**Data shown:**

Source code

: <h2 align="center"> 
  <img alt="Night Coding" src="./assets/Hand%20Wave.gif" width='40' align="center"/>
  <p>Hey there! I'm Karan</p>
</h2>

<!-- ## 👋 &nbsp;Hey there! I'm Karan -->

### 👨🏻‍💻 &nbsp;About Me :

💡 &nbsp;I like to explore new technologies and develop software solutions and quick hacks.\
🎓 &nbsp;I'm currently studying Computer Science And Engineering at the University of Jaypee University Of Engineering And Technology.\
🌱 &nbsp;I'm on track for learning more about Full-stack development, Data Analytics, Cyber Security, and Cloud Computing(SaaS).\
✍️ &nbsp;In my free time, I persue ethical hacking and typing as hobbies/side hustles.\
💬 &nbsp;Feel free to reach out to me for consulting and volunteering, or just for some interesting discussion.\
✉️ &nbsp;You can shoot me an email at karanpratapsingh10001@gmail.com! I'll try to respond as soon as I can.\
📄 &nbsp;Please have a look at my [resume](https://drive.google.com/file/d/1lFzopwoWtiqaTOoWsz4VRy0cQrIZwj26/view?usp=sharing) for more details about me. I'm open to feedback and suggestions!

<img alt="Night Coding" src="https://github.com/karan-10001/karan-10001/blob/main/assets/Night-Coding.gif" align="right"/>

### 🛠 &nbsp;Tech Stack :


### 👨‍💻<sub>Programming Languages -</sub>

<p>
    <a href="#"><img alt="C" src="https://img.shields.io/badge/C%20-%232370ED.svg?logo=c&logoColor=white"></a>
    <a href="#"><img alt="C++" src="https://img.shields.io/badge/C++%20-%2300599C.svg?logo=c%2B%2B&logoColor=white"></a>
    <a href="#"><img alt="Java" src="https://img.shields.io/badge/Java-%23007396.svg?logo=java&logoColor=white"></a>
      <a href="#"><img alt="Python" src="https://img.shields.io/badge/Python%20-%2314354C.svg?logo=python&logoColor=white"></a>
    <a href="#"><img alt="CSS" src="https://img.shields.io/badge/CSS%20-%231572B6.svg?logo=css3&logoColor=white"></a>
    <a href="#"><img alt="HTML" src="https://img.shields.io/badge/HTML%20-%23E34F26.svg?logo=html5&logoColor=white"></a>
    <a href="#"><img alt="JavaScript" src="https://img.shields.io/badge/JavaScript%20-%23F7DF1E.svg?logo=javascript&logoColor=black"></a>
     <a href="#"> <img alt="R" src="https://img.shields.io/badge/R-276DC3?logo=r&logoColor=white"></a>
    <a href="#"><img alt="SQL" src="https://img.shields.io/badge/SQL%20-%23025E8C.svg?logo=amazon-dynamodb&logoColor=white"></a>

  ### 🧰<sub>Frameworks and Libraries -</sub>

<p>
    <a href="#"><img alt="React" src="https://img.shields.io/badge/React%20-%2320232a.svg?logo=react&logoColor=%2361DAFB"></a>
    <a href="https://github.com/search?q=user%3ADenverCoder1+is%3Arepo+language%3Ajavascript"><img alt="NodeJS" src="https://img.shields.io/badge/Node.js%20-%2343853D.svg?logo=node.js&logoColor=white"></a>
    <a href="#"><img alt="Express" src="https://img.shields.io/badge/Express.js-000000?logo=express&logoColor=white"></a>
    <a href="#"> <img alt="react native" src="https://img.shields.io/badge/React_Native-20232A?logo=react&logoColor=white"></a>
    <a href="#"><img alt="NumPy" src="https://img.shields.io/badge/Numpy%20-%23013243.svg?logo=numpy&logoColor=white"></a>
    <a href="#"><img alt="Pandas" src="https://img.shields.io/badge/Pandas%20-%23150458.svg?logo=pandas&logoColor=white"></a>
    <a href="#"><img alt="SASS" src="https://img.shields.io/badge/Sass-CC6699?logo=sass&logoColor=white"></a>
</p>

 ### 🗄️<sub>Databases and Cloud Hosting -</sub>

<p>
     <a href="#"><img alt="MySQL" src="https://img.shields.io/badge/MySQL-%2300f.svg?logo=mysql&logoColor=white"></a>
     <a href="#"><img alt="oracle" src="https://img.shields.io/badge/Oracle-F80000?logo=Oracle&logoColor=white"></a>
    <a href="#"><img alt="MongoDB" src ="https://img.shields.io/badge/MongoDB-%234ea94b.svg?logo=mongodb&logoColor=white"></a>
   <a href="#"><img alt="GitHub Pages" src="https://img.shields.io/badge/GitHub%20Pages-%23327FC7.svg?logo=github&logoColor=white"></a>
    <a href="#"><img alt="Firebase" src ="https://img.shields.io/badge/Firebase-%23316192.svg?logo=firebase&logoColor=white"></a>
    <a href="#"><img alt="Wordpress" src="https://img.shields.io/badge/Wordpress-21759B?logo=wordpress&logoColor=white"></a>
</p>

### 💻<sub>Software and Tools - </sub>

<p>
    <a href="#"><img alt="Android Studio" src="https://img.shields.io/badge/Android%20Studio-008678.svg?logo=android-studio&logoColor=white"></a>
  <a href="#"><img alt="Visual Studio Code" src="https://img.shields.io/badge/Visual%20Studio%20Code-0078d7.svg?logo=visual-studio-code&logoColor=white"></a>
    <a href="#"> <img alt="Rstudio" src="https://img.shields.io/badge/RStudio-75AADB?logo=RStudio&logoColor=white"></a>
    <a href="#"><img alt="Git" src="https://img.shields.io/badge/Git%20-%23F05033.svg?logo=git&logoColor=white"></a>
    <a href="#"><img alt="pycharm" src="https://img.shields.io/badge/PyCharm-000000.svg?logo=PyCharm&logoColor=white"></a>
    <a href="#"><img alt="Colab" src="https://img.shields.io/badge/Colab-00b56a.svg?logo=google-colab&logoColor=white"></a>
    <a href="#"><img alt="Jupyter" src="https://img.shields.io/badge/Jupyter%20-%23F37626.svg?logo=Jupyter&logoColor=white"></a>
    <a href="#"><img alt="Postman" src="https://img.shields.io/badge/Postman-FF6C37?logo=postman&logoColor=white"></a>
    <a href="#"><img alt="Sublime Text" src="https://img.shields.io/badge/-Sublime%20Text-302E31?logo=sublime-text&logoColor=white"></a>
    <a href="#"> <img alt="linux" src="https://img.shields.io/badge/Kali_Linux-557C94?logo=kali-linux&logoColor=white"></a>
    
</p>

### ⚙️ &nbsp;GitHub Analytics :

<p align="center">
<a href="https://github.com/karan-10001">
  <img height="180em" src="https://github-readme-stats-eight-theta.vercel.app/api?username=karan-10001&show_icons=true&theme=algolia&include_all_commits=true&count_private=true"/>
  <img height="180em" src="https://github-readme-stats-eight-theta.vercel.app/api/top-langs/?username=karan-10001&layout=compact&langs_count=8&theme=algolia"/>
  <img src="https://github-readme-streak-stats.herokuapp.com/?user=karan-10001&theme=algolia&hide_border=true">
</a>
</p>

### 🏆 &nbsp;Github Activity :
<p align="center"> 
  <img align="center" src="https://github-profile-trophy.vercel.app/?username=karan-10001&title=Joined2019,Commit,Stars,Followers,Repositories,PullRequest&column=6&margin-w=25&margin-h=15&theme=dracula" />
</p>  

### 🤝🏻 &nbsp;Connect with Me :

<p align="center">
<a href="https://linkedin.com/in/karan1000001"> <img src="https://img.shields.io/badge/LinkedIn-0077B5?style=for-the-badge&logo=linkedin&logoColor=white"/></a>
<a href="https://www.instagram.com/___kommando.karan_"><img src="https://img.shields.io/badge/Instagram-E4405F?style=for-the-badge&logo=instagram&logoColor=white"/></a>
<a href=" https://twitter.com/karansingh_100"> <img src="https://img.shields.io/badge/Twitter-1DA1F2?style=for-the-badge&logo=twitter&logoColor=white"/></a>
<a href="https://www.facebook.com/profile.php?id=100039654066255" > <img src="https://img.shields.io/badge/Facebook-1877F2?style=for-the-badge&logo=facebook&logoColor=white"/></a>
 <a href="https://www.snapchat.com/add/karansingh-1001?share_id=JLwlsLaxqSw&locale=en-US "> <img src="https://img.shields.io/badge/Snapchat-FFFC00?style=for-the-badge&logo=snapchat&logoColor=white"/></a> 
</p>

**Problem to work on:**
Return only the number of lines in the preceding records that contain the string "true".

**Result below:**
2